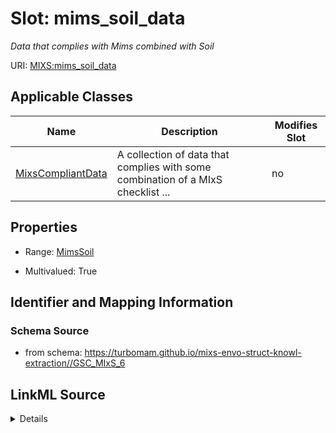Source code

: # Slot: mims_soil_data


_Data that complies with Mims combined with Soil_



URI: [MIXS:mims_soil_data](https://w3id.org/mixs/mims_soil_data)



<!-- no inheritance hierarchy -->




## Applicable Classes

| Name | Description | Modifies Slot |
| --- | --- | --- |
[MixsCompliantData](MixsCompliantData.md) | A collection of data that complies with some combination of a MIxS checklist ... |  no  |







## Properties

* Range: [MimsSoil](MimsSoil.md)

* Multivalued: True





## Identifier and Mapping Information







### Schema Source


* from schema: https://turbomam.github.io/mixs-envo-struct-knowl-extraction//GSC_MIxS_6




## LinkML Source

<details>
```yaml
name: mims_soil_data
description: Data that complies with Mims combined with Soil
title: MimsSoil data
from_schema: https://turbomam.github.io/mixs-envo-struct-knowl-extraction//GSC_MIxS_6
rank: 1000
domain: MixsCompliantData
slot_uri: MIXS:mims_soil_data
multivalued: true
alias: mims_soil_data
domain_of:
- MixsCompliantData
range: MimsSoil
inlined: true
inlined_as_list: true

```
</details>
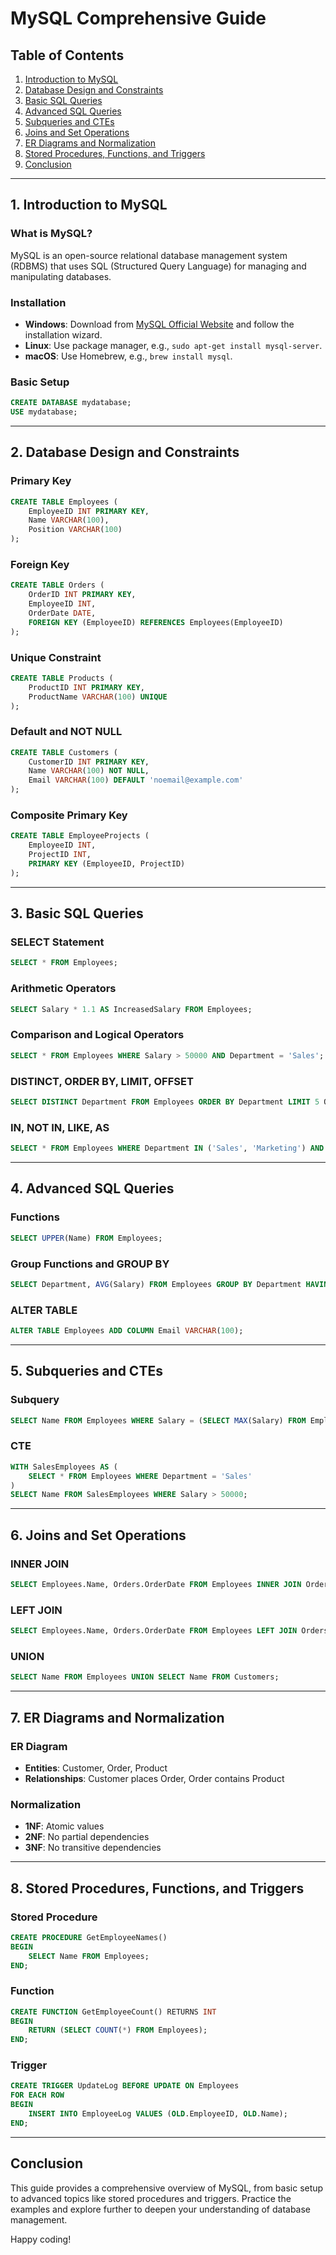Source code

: # MySQL Comprehensive Guide

## Table of Contents
1. [Introduction to MySQL](#introduction-to-mysql)
2. [Database Design and Constraints](#database-design-and-constraints)
3. [Basic SQL Queries](#basic-sql-queries)
4. [Advanced SQL Queries](#advanced-sql-queries)
5. [Subqueries and CTEs](#subqueries-and-ctes)
6. [Joins and Set Operations](#joins-and-set-operations)
7. [ER Diagrams and Normalization](#er-diagrams-and-normalization)
8. [Stored Procedures, Functions, and Triggers](#stored-procedures-functions-and-triggers)
9. [Conclusion](#conclusion)

---

## 1. Introduction to MySQL

### What is MySQL?
MySQL is an open-source relational database management system (RDBMS) that uses SQL (Structured Query Language) for managing and manipulating databases.

### Installation
- **Windows**: Download from [MySQL Official Website](https://dev.mysql.com/downloads/installer/) and follow the installation wizard.
- **Linux**: Use package manager, e.g., `sudo apt-get install mysql-server`.
- **macOS**: Use Homebrew, e.g., `brew install mysql`.

### Basic Setup
```sql
CREATE DATABASE mydatabase;
USE mydatabase;
```

---

## 2. Database Design and Constraints

### Primary Key
```sql
CREATE TABLE Employees (
    EmployeeID INT PRIMARY KEY,
    Name VARCHAR(100),
    Position VARCHAR(100)
);
```

### Foreign Key
```sql
CREATE TABLE Orders (
    OrderID INT PRIMARY KEY,
    EmployeeID INT,
    OrderDate DATE,
    FOREIGN KEY (EmployeeID) REFERENCES Employees(EmployeeID)
);
```

### Unique Constraint
```sql
CREATE TABLE Products (
    ProductID INT PRIMARY KEY,
    ProductName VARCHAR(100) UNIQUE
);
```

### Default and NOT NULL
```sql
CREATE TABLE Customers (
    CustomerID INT PRIMARY KEY,
    Name VARCHAR(100) NOT NULL,
    Email VARCHAR(100) DEFAULT 'noemail@example.com'
);
```

### Composite Primary Key
```sql
CREATE TABLE EmployeeProjects (
    EmployeeID INT,
    ProjectID INT,
    PRIMARY KEY (EmployeeID, ProjectID)
);
```

---

## 3. Basic SQL Queries

### SELECT Statement
```sql
SELECT * FROM Employees;
```

### Arithmetic Operators
```sql
SELECT Salary * 1.1 AS IncreasedSalary FROM Employees;
```

### Comparison and Logical Operators
```sql
SELECT * FROM Employees WHERE Salary > 50000 AND Department = 'Sales';
```

### DISTINCT, ORDER BY, LIMIT, OFFSET
```sql
SELECT DISTINCT Department FROM Employees ORDER BY Department LIMIT 5 OFFSET 2;
```

### IN, NOT IN, LIKE, AS
```sql
SELECT * FROM Employees WHERE Department IN ('Sales', 'Marketing') AND Name LIKE 'J%';
```

---

## 4. Advanced SQL Queries

### Functions
```sql
SELECT UPPER(Name) FROM Employees;
```

### Group Functions and GROUP BY
```sql
SELECT Department, AVG(Salary) FROM Employees GROUP BY Department HAVING AVG(Salary) > 50000;
```

### ALTER TABLE
```sql
ALTER TABLE Employees ADD COLUMN Email VARCHAR(100);
```

---

## 5. Subqueries and CTEs

### Subquery
```sql
SELECT Name FROM Employees WHERE Salary = (SELECT MAX(Salary) FROM Employees WHERE Department = 'Sales');
```

### CTE
```sql
WITH SalesEmployees AS (
    SELECT * FROM Employees WHERE Department = 'Sales'
)
SELECT Name FROM SalesEmployees WHERE Salary > 50000;
```

---

## 6. Joins and Set Operations

### INNER JOIN
```sql
SELECT Employees.Name, Orders.OrderDate FROM Employees INNER JOIN Orders ON Employees.EmployeeID = Orders.EmployeeID;
```

### LEFT JOIN
```sql
SELECT Employees.Name, Orders.OrderDate FROM Employees LEFT JOIN Orders ON Employees.EmployeeID = Orders.EmployeeID;
```

### UNION
```sql
SELECT Name FROM Employees UNION SELECT Name FROM Customers;
```

---

## 7. ER Diagrams and Normalization

### ER Diagram
- **Entities**: Customer, Order, Product
- **Relationships**: Customer places Order, Order contains Product

### Normalization
- **1NF**: Atomic values
- **2NF**: No partial dependencies
- **3NF**: No transitive dependencies

---

## 8. Stored Procedures, Functions, and Triggers

### Stored Procedure
```sql
CREATE PROCEDURE GetEmployeeNames()
BEGIN
    SELECT Name FROM Employees;
END;
```

### Function
```sql
CREATE FUNCTION GetEmployeeCount() RETURNS INT
BEGIN
    RETURN (SELECT COUNT(*) FROM Employees);
END;
```

### Trigger
```sql
CREATE TRIGGER UpdateLog BEFORE UPDATE ON Employees
FOR EACH ROW
BEGIN
    INSERT INTO EmployeeLog VALUES (OLD.EmployeeID, OLD.Name);
END;
```

---

## Conclusion

This guide provides a comprehensive overview of MySQL, from basic setup to advanced topics like stored procedures and triggers. Practice the examples and explore further to deepen your understanding of database management.

Happy coding!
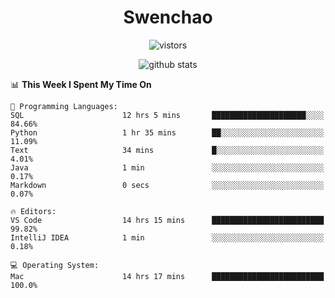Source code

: <h1 align="center">Swenchao</h3>

<p align="center">
  <img src="https://visitor-badge.glitch.me/badge?page_id=Swenchao" alt="vistors" />
</p>

<p align="center">
  <img src="https://github-readme-stats.vercel.app/api?username=Swenchao&count_private=true&show_icons=true&theme=vue-dark&hide_title=true" alt="github stats" />
</p>

<!--START_SECTION:waka-->
📊 **This Week I Spent My Time On** 

```text
💬 Programming Languages: 
SQL                      12 hrs 5 mins       █████████████████████░░░░   84.66% 
Python                   1 hr 35 mins        ██░░░░░░░░░░░░░░░░░░░░░░░   11.09% 
Text                     34 mins             █░░░░░░░░░░░░░░░░░░░░░░░░   4.01% 
Java                     1 min               ░░░░░░░░░░░░░░░░░░░░░░░░░   0.17% 
Markdown                 0 secs              ░░░░░░░░░░░░░░░░░░░░░░░░░   0.07%

🔥 Editors: 
VS Code                  14 hrs 15 mins      █████████████████████████   99.82% 
IntelliJ IDEA            1 min               ░░░░░░░░░░░░░░░░░░░░░░░░░   0.18%

💻 Operating System: 
Mac                      14 hrs 17 mins      █████████████████████████   100.0%

```


<!--END_SECTION:waka-->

WORK TO COMPLETE: Looking at the listing above, which lines hold "waka"? Copy every such line.

OUTPUT OF THE EXERCISE:
<!--START_SECTION:waka-->
<!--END_SECTION:waka-->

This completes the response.